=== Section Start ===

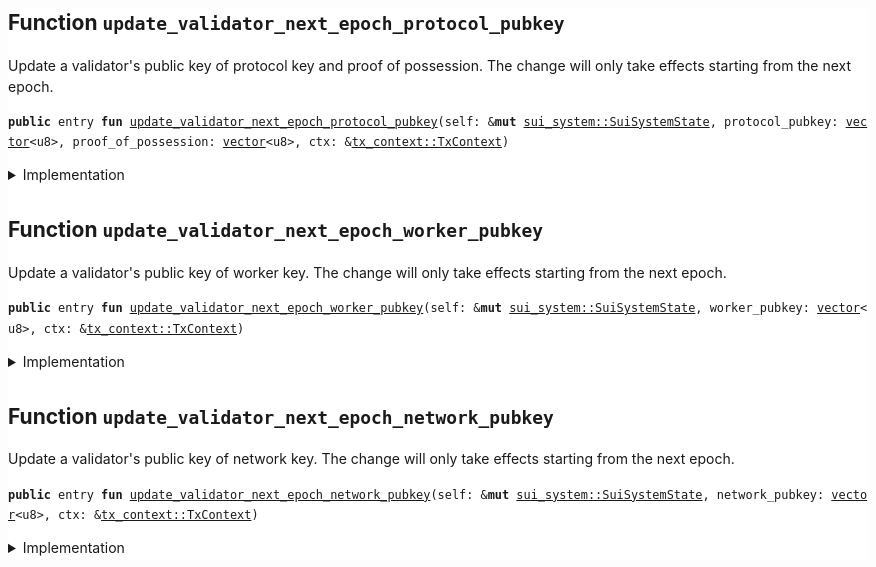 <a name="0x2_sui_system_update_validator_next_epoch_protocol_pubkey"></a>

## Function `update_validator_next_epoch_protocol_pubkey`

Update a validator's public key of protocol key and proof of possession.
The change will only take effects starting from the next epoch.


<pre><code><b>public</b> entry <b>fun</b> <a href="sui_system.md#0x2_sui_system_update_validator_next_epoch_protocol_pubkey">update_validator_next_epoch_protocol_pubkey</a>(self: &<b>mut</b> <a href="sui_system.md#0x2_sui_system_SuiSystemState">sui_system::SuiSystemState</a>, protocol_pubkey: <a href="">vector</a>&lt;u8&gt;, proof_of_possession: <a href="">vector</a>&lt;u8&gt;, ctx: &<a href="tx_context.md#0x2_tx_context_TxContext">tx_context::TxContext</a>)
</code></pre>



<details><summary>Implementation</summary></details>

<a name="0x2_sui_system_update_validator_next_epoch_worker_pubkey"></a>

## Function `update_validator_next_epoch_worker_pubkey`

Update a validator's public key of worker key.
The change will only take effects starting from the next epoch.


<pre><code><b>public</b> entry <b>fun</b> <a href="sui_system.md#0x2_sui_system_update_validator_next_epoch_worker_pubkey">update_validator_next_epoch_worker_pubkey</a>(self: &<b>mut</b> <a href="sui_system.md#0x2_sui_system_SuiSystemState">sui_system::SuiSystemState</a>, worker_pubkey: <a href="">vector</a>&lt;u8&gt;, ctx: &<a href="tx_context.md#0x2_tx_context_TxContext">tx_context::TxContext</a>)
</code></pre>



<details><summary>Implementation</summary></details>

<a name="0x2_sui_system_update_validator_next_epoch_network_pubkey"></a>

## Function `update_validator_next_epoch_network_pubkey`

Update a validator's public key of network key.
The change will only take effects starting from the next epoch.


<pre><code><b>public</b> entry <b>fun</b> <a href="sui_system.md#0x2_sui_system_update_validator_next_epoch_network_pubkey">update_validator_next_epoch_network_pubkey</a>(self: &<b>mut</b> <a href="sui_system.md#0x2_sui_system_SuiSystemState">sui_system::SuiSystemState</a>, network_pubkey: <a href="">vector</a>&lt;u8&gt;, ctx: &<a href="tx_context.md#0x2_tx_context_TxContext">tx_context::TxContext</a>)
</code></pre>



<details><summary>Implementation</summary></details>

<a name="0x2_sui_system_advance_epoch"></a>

=== Section End ===
=== Section Start ===

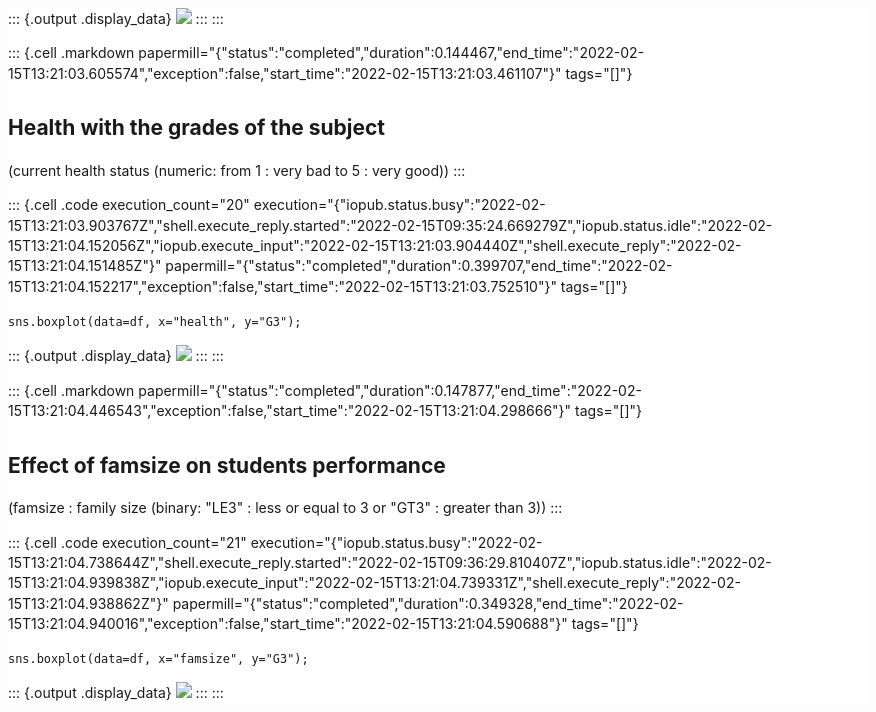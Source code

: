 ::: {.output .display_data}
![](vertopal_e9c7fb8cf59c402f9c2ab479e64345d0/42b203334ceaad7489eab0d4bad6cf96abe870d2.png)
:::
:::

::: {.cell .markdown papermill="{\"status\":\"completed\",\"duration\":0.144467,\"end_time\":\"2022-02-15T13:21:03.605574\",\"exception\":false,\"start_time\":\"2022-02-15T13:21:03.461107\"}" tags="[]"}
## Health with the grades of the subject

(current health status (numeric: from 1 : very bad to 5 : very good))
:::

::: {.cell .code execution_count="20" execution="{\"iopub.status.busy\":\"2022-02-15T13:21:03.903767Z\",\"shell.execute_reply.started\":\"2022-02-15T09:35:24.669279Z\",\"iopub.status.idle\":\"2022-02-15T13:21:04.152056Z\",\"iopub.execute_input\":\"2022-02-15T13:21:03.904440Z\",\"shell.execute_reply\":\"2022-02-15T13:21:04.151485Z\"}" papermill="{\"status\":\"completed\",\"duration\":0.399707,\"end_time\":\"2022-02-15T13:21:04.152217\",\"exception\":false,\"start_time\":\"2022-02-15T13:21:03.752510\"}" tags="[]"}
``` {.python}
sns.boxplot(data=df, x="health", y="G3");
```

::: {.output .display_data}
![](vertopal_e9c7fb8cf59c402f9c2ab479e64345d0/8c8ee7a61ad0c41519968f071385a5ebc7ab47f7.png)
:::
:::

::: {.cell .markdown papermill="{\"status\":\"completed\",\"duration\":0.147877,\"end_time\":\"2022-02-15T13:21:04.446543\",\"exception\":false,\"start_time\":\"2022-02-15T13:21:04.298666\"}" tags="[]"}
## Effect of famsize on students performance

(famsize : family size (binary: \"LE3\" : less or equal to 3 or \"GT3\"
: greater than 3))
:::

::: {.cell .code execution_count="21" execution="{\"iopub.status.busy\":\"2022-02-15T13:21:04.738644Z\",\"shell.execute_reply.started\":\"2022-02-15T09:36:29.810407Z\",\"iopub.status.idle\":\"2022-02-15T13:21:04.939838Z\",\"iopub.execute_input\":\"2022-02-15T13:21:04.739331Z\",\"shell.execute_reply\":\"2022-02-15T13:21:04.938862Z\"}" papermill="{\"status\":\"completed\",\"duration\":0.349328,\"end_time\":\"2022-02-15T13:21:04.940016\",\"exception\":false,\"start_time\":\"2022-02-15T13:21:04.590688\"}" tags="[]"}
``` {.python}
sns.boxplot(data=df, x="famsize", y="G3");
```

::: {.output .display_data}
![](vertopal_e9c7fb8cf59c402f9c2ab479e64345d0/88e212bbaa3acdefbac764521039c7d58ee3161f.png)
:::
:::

=== Section End ===
=== Section Start ===

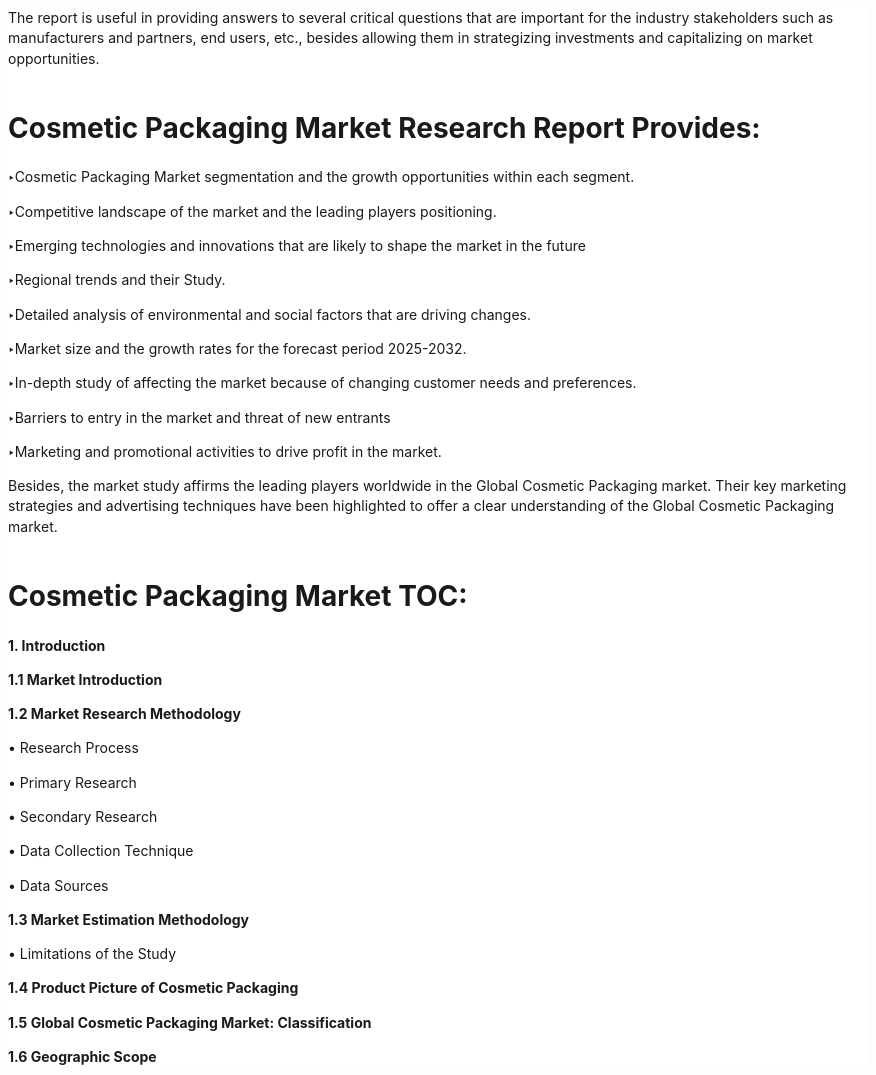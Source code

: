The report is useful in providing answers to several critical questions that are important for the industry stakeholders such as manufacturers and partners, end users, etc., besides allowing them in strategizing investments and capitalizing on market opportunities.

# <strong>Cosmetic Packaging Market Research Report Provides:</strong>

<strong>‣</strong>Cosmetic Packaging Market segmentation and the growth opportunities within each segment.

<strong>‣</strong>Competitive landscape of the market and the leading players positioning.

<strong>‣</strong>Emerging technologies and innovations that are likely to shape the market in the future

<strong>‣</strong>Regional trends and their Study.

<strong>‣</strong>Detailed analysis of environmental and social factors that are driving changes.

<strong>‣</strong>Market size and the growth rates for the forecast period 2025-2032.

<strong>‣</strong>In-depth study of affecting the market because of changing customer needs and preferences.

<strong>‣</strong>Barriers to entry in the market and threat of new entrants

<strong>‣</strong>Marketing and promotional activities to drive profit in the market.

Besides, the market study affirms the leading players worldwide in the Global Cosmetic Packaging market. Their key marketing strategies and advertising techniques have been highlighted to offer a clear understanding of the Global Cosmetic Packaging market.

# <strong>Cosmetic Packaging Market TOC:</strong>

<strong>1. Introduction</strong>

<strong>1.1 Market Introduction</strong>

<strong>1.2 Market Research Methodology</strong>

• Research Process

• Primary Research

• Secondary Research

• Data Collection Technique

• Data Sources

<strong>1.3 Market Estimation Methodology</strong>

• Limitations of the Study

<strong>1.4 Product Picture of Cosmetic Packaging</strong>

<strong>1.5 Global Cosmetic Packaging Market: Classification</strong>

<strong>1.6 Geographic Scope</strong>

=== Section End ===

— AIM OF THE EXERCISE —
Transcribe the records above exactly, beginning at the line that contains "<strong>‣</strong>Detailed analysis of" and ending with the line that contains "Besides, the market", both included, and nothing else.

— SOLUTION FOR THIS EXERCISE —
<strong>‣</strong>Detailed analysis of environmental and social factors that are driving changes.

<strong>‣</strong>Market size and the growth rates for the forecast period 2025-2032.

<strong>‣</strong>In-depth study of affecting the market because of changing customer needs and preferences.

<strong>‣</strong>Barriers to entry in the market and threat of new entrants

<strong>‣</strong>Marketing and promotional activities to drive profit in the market.

Besides, the market study affirms the leading players worldwide in the Global Cosmetic Packaging market. Their key marketing strategies and advertising techniques have been highlighted to offer a clear understanding of the Global Cosmetic Packaging market.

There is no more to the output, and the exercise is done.